This example involves a Kohonen network that is trained on the handwritten digits task. A Kohonen network is a type of unsupervised Hebbian network that can be used to solve clustering problems. Like most Hebbian networks, this one consists of two layers: the input and the map layer. The input is just the standard hand-digits input. The interesting one is the map layer.
The map layer is topographically organized. It is a two-dimensional sheet and the distance between units is determined by their Euclidean distance in the sheet. The map layer uses the DISTANCE input function and the KOHONEN output function. Note that a Kohonen network is a form of standard network. It does not have a special network type.
The DISTANCE input function computes the input to the unit as the squared Euclidian distance between the incoming weight vector and the corresponding vector of input unit activations. If the pattern of activations on the input units is similar to the pattern of link weights from those units into a map unit, that map unit will have a small input.

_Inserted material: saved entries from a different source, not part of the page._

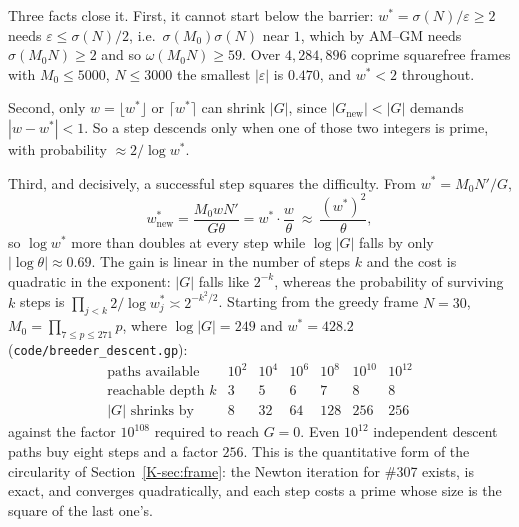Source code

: \documentclass[11pt]{article}
\theoremstyle{definition}
\begin{document}
Three facts close it. First, it cannot start below the barrier: $w^{*}=\sigma(N)/\varepsilon\ge2$
needs $\varepsilon\le\sigma(N)/2$, i.e.\ $\sigma(M_0)\sigma(N)$ near $1$, which by AM--GM needs
$\sigma(M_0N)\ge2$ and so $\omega(M_0N)\ge59$. Over $4{,}284{,}896$ coprime squarefree frames with
$M_0\le5000$, $N\le3000$ the smallest $|\varepsilon|$ is $0.470$, and $w^{*}<2$ throughout.

Second, only $w=\lfloor w^{*}\rfloor$ or $\lceil w^{*}\rceil$ can shrink $|G|$, since
$|G_{\mathrm{new}}|<|G|$ demands $|w-w^{*}|<1$. So a step descends only when one of those two
integers is prime, with probability $\approx2/\log w^{*}$.

Third, and decisively, a successful step squares the difficulty. From $w^{*}=M_0N'/G$,
\[ w^{*}_{\mathrm{new}}=\frac{M_0wN'}{G\theta}=w^{*}\cdot\frac{w}{\theta}\ \approx\
   \frac{(w^{*})^{2}}{\theta}, \]
so $\log w^{*}$ more than doubles at every step while $\log|G|$ falls by only $|\log\theta|\approx
0.69$. The gain is linear in the number of steps $k$ and the cost is quadratic in the exponent:
$|G|$ falls like $2^{-k}$, whereas the probability of surviving $k$ steps is
$\prod_{j<k}2/\log w^{*}_j\asymp2^{-k^{2}/2}$. Starting from the greedy frame $N=30$,
$M_0=\prod_{7\le p\le271}p$, where $\log|G|=249$ and $w^{*}=428.2$
(\texttt{code/breeder\_descent.gp}):
\[
\begin{array}{l|cccccc}
\text{paths available} & 10^{2} & 10^{4} & 10^{6} & 10^{8} & 10^{10} & 10^{12}\\\hline
\text{reachable depth }k & 3 & 5 & 6 & 7 & 8 & 8\\
|G|\text{ shrinks by} & 8 & 32 & 64 & 128 & 256 & 256
\end{array}
\]
against the factor $10^{108}$ required to reach $G=0$. Even $10^{12}$ independent descent paths buy
eight steps and a factor $256$. This is the quantitative form of the circularity of
Section~\ref{K-sec:frame}: the Newton iteration for \#307 exists, is exact, and converges quadratically,
and each step costs a prime whose size is the square of the last one's.
\end{document}

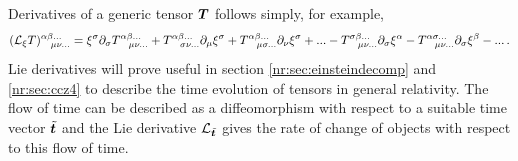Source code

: Derivatives of a generic tensor $\boldsymbol{T}$ follows simply, for example,
\begin{equation}(\mathcal{L}_\xi T )^{\alpha\beta ...}_{\,\,\,\,\,\,\mu\nu...} = \xi^\sigma \partial_\sigma T^{\alpha\beta ...}_{\,\,\,\,\,\,\mu\nu...} + T^{\alpha\beta ...}_{\,\,\,\,\,\,\sigma\nu...} \partial_\mu \xi^\sigma + T^{\alpha\beta ...}_{\,\,\,\,\,\,\mu\sigma...} \partial_\nu \xi^\sigma + ... - T^{\sigma\beta ...}_{\,\,\,\,\,\,\mu\nu...}\partial_\sigma \xi^\alpha - T^{\alpha\sigma ...}_{\,\,\,\,\,\,\mu\nu...}\partial_\sigma \xi^\beta - ...\,.
\end{equation}
Lie derivatives will prove useful in section \ref{nr:sec:einsteindecomp} and \ref{nr:sec:ccz4} to describe the time evolution of tensors in general relativity. The flow of time can be described as a diffeomorphism with respect to a suitable time vector $\tilde{\boldsymbol{t}}$ and the Lie derivative $\mathcal{L}_{\tilde{\boldsymbol{t}}}$ gives the rate of change of objects with respect to this flow of time.





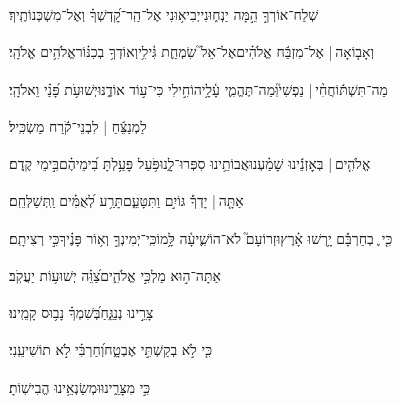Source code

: \documentclass[12pt]{article}
\newcommand{\loc}[1]{\textsuperscript{\locf{#1}}}
\begin{document}
{\loc{ ג}~}‏שְׁלַח־אוֹרְךָ֣  הֵ֣מָּה יַנְח֑וּנִי{\hfill}יְבִיא֥וּנִי אֶל־הַֽר־קׇ֝דְשְׁךָ֗ וְאֶל־מִשְׁכְּנוֹתֶֽיךָ׃\par

{\loc{ ד}~}‏וְאָב֤וֹאָה |  אֶל־מִזְבַּ֬ח אֱלֹהִ֗ים{\hfill}אֶל־אֵל֮ שִׂמְחַ֢ת גִּ֫ילִ֥י\newline\hspace*{.5em}וְאוֹדְךָ֥ בְכִנּ֗וֹר{\hfill}אֱלֹהִ֥ים אֱלֹהָֽי׃\par

{\loc{ ה}~}‏מַה־תִּשְׁתּ֬וֹחֲחִ֨י |  נַפְשִׁי֮{\hfill}וּֽמַה־תֶּהֱמִ֢י עָ֫לָ֥י\newline\hspace*{.5em}הוֹחִ֣ילִי  כִּי־ע֣וֹד אוֹדֶ֑נּוּ{\hfill}יְשׁוּעֹ֥ת פָּ֝נַ֗י וֵאלֹהָֽי׃\par\pend
\ledpb
\pstart[\subsection*{\textcolor{red}{פרק מד}}]\label{פרק מד}
{\loc{ א}~}‏לַמְנַצֵּ֬חַ | לִבְנֵי־קֹ֬רַח מַשְׂכִּֽיל׃\par

{\loc{ ב}~}‏אֱלֹהִ֤ים |  בְּאׇזְנֵ֬ינוּ שָׁמַ֗עְנוּ{\hfill}אֲבוֹתֵ֥ינוּ סִפְּרוּ־לָ֑נוּ\newline\hspace*{.5em}פֹּ֥עַל פָּעַ֥לְתָּ בִ֝ימֵיהֶ֗ם{\hfill}בִּ֣ימֵי קֶֽדֶם׃\par

{\loc{ ג}~}‏אַתָּ֤ה |  יָדְךָ֡ גּוֹיִ֣ם  וַתִּטָּעֵ֑ם{\hfill}תָּרַ֥ע לְ֝אֻמִּ֗ים וַֽתְּשַׁלְּחֵֽם׃\par

{\loc{ ד}~}‏כִּ֤י ֪ בְחַרְבָּ֡ם יָ֥רְשׁוּ אָ֗רֶץ{\hfill}וּזְרוֹעָם֮ לֹא־הוֹשִׁ֢יעָ֫ה לָּ֥מוֹ\newline\hspace*{.5em}כִּֽי־יְמִינְךָ֣  וְא֥וֹר פָּנֶ֗יךָ{\hfill}כִּ֣י רְצִיתָֽם׃\par

{\loc{ ה}~}‏אַתָּה־ה֣וּא מַלְכִּ֣י אֱלֹהִ֑ים{\hfill}צַ֝וֵּ֗ה יְשׁוּע֥וֹת יַעֲקֹֽב׃\par

{\loc{ ו}~}‏ צָרֵ֣ינוּ נְנַגֵּ֑חַ{\hfill}בְּ֝שִׁמְךָ֗ נָב֥וּס קָמֵֽינוּ׃\par

{\loc{ ז}~}‏כִּ֤י לֹ֣א בְקַשְׁתִּ֣י אֶבְטָ֑ח{\hfill}וְ֝חַרְבִּ֗י לֹ֣א תוֹשִׁיעֵֽנִי׃\par

{\loc{ ח}~}‏כִּ֣י  מִצָּרֵ֑ינוּ{\hfill}וּמְשַׂנְאֵ֥ינוּ הֱבִישֽׁוֹתָ׃\par
\end{document}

The thing to remember here is that, with the KOHONEN output function, smaller inputs mean greater activation. Thus, the more similar a map unit's vector of incoming weights is to the input pattern, the more the unit will prefer that pattern, as indicated by a small input value.
The KOHONEN output function is not like most output functions. First it determines which unit in the layer has the smallest input. This is the winning unit. It also calculates the max input to any unit. Any unit that is farther from the winning unit than the map group's neighborhood distance will have 0.0 output.
Only those units within the neighborhood of the winning unit will be active. Their activation is given by the formula:
output = 1 - (input / max);
Thus, the smaller the input, the larger the output. And the output is always in the range [0,1].
The backprogation phase in a DISTANCE/KOHONEN group will only affect the links of active units. The error derivative of links into active units will be incremented by the difference between the link weight and the activation of the sending unit. When the weight upate takes place, this will nudge the weight to be more like the sending activation. Thus, active units will be more sharply tuned to outputs that activate them.
The other crucial part of the Kohonen algorithm is that the neighborhood distance starts large and is gradually reduced. This can be done in Lens using a preEpochProc procedure. The setNeighborhood procedure, defined in kohonen.in, initializes the neighborhood to 6.0 when training begins. Every 50 epochs it will reduce the neighborhood according to the following function:
neighborhood = 0.9 * neighborhood + 0.1
This function causes the neighborhood to gradually decay towards 1.0. This isn't necessarily the best neighborhood decay function and you might get better learning with one that decays more or less quickly.
Now it's time to train the model. So hit the train button. This will train the Kohonen network on 2000 batches of 100 examples, or 200,000 total examples. As the network trains, the neighborhood value will be printed out whenever it is changed.
Now open the Unit Viewer and click on some examples. You should see that only a small region of the map layer is activated by each example. This is probably a plus shaped region if the neighborhood is just a bit over 1.0.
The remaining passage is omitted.